On the other hand, if the client is never going to succeed without changing something external to the system (auth failed, or not enough quota, etc) then a prompt rejection makes sense.

Thoughts?

Agree with your statements. I'm mostly looking for a better word than Infeasible that conveys the intent more precisely without being too vernacular (i.e. GaveUp).

OK, so my thoughts:

We need authentication/authorization checks. But those are things we (should) check at an RPC level. So if you fail them, we reject your RPC. So we don't need a pod status saying it was authorized/authenticated.

The next thing we want to check is "do you have quota/does the cluster have space". In my mind, that's a check that a scheduler has to have anyway, so we don't want to do it synchronously in the apiserver. Therefore, we make a pod with status "New" and store it in our storage layer.

A scheduler sees that a wild pod suddenly appears. It does the quota/cluster space check, which is cheap. If the pod fails, the scheduler will mark it as infeasible. If the passes, the scheduler marks it as "Accepted" or "Admitted" or some such.

At this point, the apiserver can notice the change in etcd, and return a response to the user. We currently block until a pod is actually running on its assigned host, but I'm pretty sure that's a little extreme. We can consider having apiserver just delete pods marked infeasible instead of accepted from the system entirely.

The next step, from the pod's perspective, assuming it's accepted, is that the scheduler runs a scheduling pass and finds it a place to go. Then it's status changes to "Assigned" and it has a host to live on.

Then the kubelet runs it, and the podcache eventually sees that it's running and updates its status to "Running".

I'm not in love with any of the names for these states, or even this particular control flow. The only things that are important to me is that a) the scheduler runs asynchronously and in a separate process from apiserver, and b) the scheduler does the quota/fit test in addition to the final scheduling.

Why does the scheduler need to do the quota check?
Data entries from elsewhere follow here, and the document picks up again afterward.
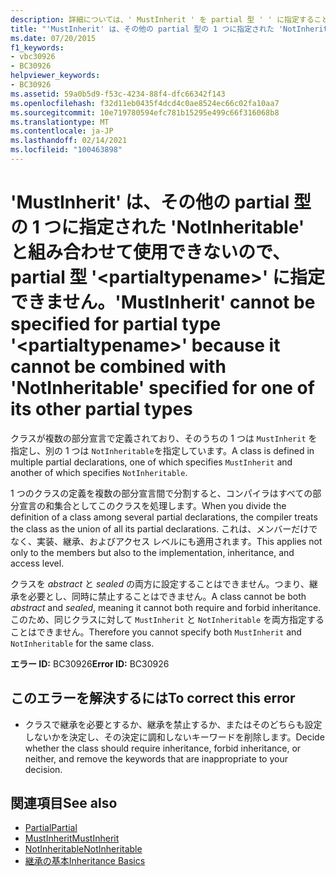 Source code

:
 ```yaml
---
description: 詳細については、' MustInherit ' を partial 型 ' ' に指定することはできません。その <partialtypename> 他の partial 型の1つに指定された ' NotInheritable ' と組み合わせることはできません。
title: "'MustInherit' は、その他の partial 型の 1 つに指定された 'NotInheritable' と組み合わせて使用できないので、partial 型 '<partialtypename>' に指定できません。"
ms.date: 07/20/2015
f1_keywords:
- vbc30926
- BC30926
helpviewer_keywords:
- BC30926
ms.assetid: 59a0b5d9-f53c-4234-88f4-dfc66342f143
ms.openlocfilehash: f32d11eb0435f4dcd4c0ae8524ec66c02fa10aa7
ms.sourcegitcommit: 10e719780594efc781b15295e499c66f316068b8
ms.translationtype: MT
ms.contentlocale: ja-JP
ms.lasthandoff: 02/14/2021
ms.locfileid: "100463898"
---
```

# <a name="mustinherit-cannot-be-specified-for-partial-type-partialtypename-because-it-cannot-be-combined-with-notinheritable-specified-for-one-of-its-other-partial-types"></a><span data-ttu-id="8d892-103">'MustInherit' は、その他の partial 型の 1 つに指定された 'NotInheritable' と組み合わせて使用できないので、partial 型 '\<partialtypename>' に指定できません。</span><span class="sxs-lookup"><span data-stu-id="8d892-103">'MustInherit' cannot be specified for partial type '\<partialtypename>' because it cannot be combined with 'NotInheritable' specified for one of its other partial types</span></span>

<span data-ttu-id="8d892-104">クラスが複数の部分宣言で定義されており、そのうちの 1 つは `MustInherit` を指定し、別の 1 つは `NotInheritable`を指定しています。</span><span class="sxs-lookup"><span data-stu-id="8d892-104">A class is defined in multiple partial declarations, one of which specifies `MustInherit` and another of which specifies `NotInheritable`.</span></span>  
  
 <span data-ttu-id="8d892-105">1 つのクラスの定義を複数の部分宣言間で分割すると、コンパイラはすべての部分宣言の和集合としてこのクラスを処理します。</span><span class="sxs-lookup"><span data-stu-id="8d892-105">When you divide the definition of a class among several partial declarations, the compiler treats the class as the union of all its partial declarations.</span></span> <span data-ttu-id="8d892-106">これは、メンバーだけでなく、実装、継承、およびアクセス レベルにも適用されます。</span><span class="sxs-lookup"><span data-stu-id="8d892-106">This applies not only to the members but also to the implementation, inheritance, and access level.</span></span>  
  
 <span data-ttu-id="8d892-107">クラスを *abstract* と *sealed* の両方に設定することはできません。つまり、継承を必要とし、同時に禁止することはできません。</span><span class="sxs-lookup"><span data-stu-id="8d892-107">A class cannot be both *abstract* and *sealed*, meaning it cannot both require and forbid inheritance.</span></span> <span data-ttu-id="8d892-108">このため、同じクラスに対して `MustInherit` と `NotInheritable` を両方指定することはできません。</span><span class="sxs-lookup"><span data-stu-id="8d892-108">Therefore you cannot specify both `MustInherit` and `NotInheritable` for the same class.</span></span>  
  
 <span data-ttu-id="8d892-109">**エラー ID:** BC30926</span><span class="sxs-lookup"><span data-stu-id="8d892-109">**Error ID:** BC30926</span></span>  
  
## <a name="to-correct-this-error"></a><span data-ttu-id="8d892-110">このエラーを解決するには</span><span class="sxs-lookup"><span data-stu-id="8d892-110">To correct this error</span></span>  
  
- <span data-ttu-id="8d892-111">クラスで継承を必要とするか、継承を禁止するか、またはそのどちらも設定しないかを決定し、その決定に調和しないキーワードを削除します。</span><span class="sxs-lookup"><span data-stu-id="8d892-111">Decide whether the class should require inheritance, forbid inheritance, or neither, and remove the keywords that are inappropriate to your decision.</span></span>  
  
## <a name="see-also"></a><span data-ttu-id="8d892-112">関連項目</span><span class="sxs-lookup"><span data-stu-id="8d892-112">See also</span></span>

- [<span data-ttu-id="8d892-113">Partial</span><span class="sxs-lookup"><span data-stu-id="8d892-113">Partial</span></span>](../language-reference/modifiers/partial.md)
- [<span data-ttu-id="8d892-114">MustInherit</span><span class="sxs-lookup"><span data-stu-id="8d892-114">MustInherit</span></span>](../language-reference/modifiers/mustinherit.md)
- [<span data-ttu-id="8d892-115">NotInheritable</span><span class="sxs-lookup"><span data-stu-id="8d892-115">NotInheritable</span></span>](../language-reference/modifiers/notinheritable.md)
- [<span data-ttu-id="8d892-116">継承の基本</span><span class="sxs-lookup"><span data-stu-id="8d892-116">Inheritance Basics</span></span>](../programming-guide/language-features/objects-and-classes/inheritance-basics.md)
Abusive scheduling (schedule X thousand of something) seems like something the apiserver has to defend against...

That's a good point. Apiserver should defend against this, not a scheduler. OK. So api server has to do a quota check. :( :(

@lavalamp @smarterclayton @erictune
Sorry for joining the discussion late. Many deep issues affecting the API layering and system architecture are entangled in this discussion. So, first I'll do a brain dump, then we can discuss how to break up the problem and converge on concrete solutions.

Admission control: Should the request to run this particular Pod be accepted? Clients definitely need to be able to distinguish permanent from temporary rejection, for some definition of "permanent" in a dynamic environment, and users, and in some cases systems, need actionable information about the cause of the rejection. For instance, the rejection could be due to authorization failure, invalid request, exceeding budget or quota, etc.

However, the same question may also apply to sets of pods. For instance, a batch scheduler may want to make an admission-control decision based on whether a whole set of pods could be gang-scheduled simultaneously. A higher-level service placement system may want to determine whether a whole service could "fit". Update/rollout tools may want to verify that the updated resource requirements will work in aggregate. So, we'll likely need a way to invoke an admission-control decision on an aggregate resource request of some kind, without actually instantiating the underlying resource consumers (i.e., pods in this case).

Additionally, typically these kinds of decisions also want some assurance that the resources will be available beyond the current moment. For deployments of k8s on physical hosts, this may involve ensuring that enough spare capacity has been provisioned, taking into account potential host failures and maintenance. Being able to satisfy the resource requests "now" isn't sufficient. For deployments on virtual hosts, we'll need to figure out what interfaces we need to wrap around the underlying virtual resource provisioning mechanisms. In general, we want to ensure we have the means to communicate resource demand to provisioning mechanisms, including both host provisioning and quota provisioning.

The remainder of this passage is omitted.